** Opening RECORDS FOR THE TASK block **

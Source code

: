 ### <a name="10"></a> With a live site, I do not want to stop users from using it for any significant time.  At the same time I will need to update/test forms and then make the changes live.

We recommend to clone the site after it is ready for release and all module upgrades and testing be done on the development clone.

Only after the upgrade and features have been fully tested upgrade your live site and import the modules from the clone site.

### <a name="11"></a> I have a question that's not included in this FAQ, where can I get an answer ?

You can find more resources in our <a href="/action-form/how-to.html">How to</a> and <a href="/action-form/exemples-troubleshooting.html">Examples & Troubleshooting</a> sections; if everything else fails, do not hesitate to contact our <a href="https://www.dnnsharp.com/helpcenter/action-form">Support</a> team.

** Closing RECORDS FOR THE TASK block **

▶ _WHAT THE EXERCISE ASKS_
Restate the line containing "the changes live." and every remaining line of the records word for word. Add nothing.

▶ _RESULT OF THE EXERCISE_
: ### <a name="10"></a> With a live site, I do not want to stop users from using it for any significant time.  At the same time I will need to update/test forms and then make the changes live.

We recommend to clone the site after it is ready for release and all module upgrades and testing be done on the development clone.

Only after the upgrade and features have been fully tested upgrade your live site and import the modules from the clone site.

### <a name="11"></a> I have a question that's not included in this FAQ, where can I get an answer ?

You can find more resources in our <a href="/action-form/how-to.html">How to</a> and <a href="/action-form/exemples-troubleshooting.html">Examples & Troubleshooting</a> sections; if everything else fails, do not hesitate to contact our <a href="https://www.dnnsharp.com/helpcenter/action-form">Support</a> team.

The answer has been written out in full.